Den Antrag der Klägerinnen auf Gewährung von Hinterbliebenenversorgung vom April 1959 lehnte das Versorgungsamt durch Bescheid vom 4. März/29. April 1960 ab, weil das Urteil des englischen Kriegsgerichts nicht als ein offensichtliches Unrecht im rechtsstaatlichen Sinne angesehen werden könne. Der Widerspruch blieb aus den Gründen des Bescheides erfolglos (Widerspruchsbescheid vom 24. Juni 1960).

Das Sozialgericht (SG) hat die Klage nach Beiziehung von Fotokopien aus den Akten des englischen Militärgerichts durch Urteil vom 16. Februar 1966 abgewiesen, weil das Verhalten des Ehemannes der Klägerin zu 1) den Tatbestand des gemeinschaftlich begangenen Mordes erfüllt habe. Diese Straftat hätte auch nach dem damaligen deutschen Recht mit dem Tode bestraft werden können.
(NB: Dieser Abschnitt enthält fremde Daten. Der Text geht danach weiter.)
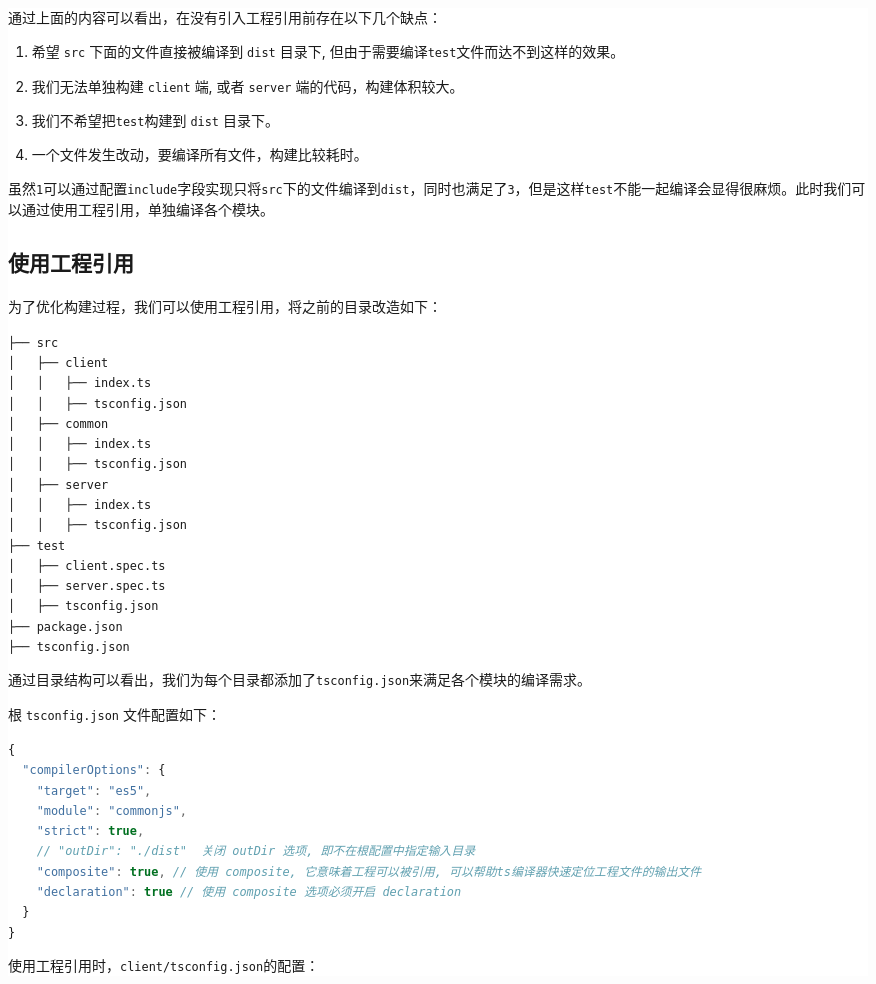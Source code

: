 通过上面的内容可以看出，在没有引入工程引用前存在以下几个缺点：

1. 希望 `src` 下面的文件直接被编译到 `dist` 目录下, 但由于需要编译`test`文件而达不到这样的效果。

2. 我们无法单独构建 `client` 端, 或者 `server` 端的代码，构建体积较大。

3. 我们不希望把`test`构建到 `dist` 目录下。

4. 一个文件发生改动，要编译所有文件，构建比较耗时。

虽然`1`可以通过配置`include`字段实现只将`src`下的文件编译到`dist`，同时也满足了`3`，但是这样`test`不能一起编译会显得很麻烦。此时我们可以通过使用工程引用，单独编译各个模块。

## 使用工程引用

为了优化构建过程，我们可以使用工程引用，将之前的目录改造如下：

```
├── src
│   ├── client
│   │   ├── index.ts
│   │   ├── tsconfig.json
│   ├── common
│   │   ├── index.ts
│   │   ├── tsconfig.json
│   ├── server
│   │   ├── index.ts
│   │   ├── tsconfig.json
├── test
│   ├── client.spec.ts
│   ├── server.spec.ts
│   ├── tsconfig.json
├── package.json
├── tsconfig.json

```

通过目录结构可以看出，我们为每个目录都添加了`tsconfig.json`来满足各个模块的编译需求。

根 `tsconfig.json` 文件配置如下：

```js
{
  "compilerOptions": {
    "target": "es5",
    "module": "commonjs",
    "strict": true,
    // "outDir": "./dist"  关闭 outDir 选项, 即不在根配置中指定输入目录
    "composite": true, // 使用 composite, 它意味着工程可以被引用, 可以帮助ts编译器快速定位工程文件的输出文件
    "declaration": true // 使用 composite 选项必须开启 declaration
  }
}

```

使用工程引用时，`client/tsconfig.json`的配置：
Die Berufung der Klägerin blieb nach Beweisaufnahme durch Heranziehung von Niederschriften über Zeugenvernehmungen erfolglos (Urteil vom 27. September 1967). Das LSG ist der Ansicht gewesen, das Urteil des Militärgerichts habe zwar auf Artikel 2 des Kontrollratsgesetzes Nr. 10 beruht. Der Tatanteil des Ehemannes der Klägerin zu 1) erfülle aber den Tatbestand des Mordes i. S. des § 211 des Strafgesetzbuches (StGB) in der damaligen Fassung. Der Täter habe aus niederen Gründen, nämlich Haß oder Rachsucht, gehandelt; die Tötung sei zudem heimtückisch gewesen. Berufung auf einen erteilten Befehl sei ausgeschlossen. Da der objektive und subjektive Tatbestand des § 211 StGB in der damaligen Fassung erfüllt gewesen sei, bestehe kein grobes Mißverhältnis zwischen dem Urteil des englischen Militärgerichts und demjenigen, das vermutlich ein deutsches Strafgericht in der damaligen Zeit erlassen hätte. Infolgedessen seien die Voraussetzungen des § 5 Abs. 1 Buchst. d des Bundesversorgungsgesetzes (BVG) nicht erfüllt. Das Berufungsgericht hat die Revision zugelassen.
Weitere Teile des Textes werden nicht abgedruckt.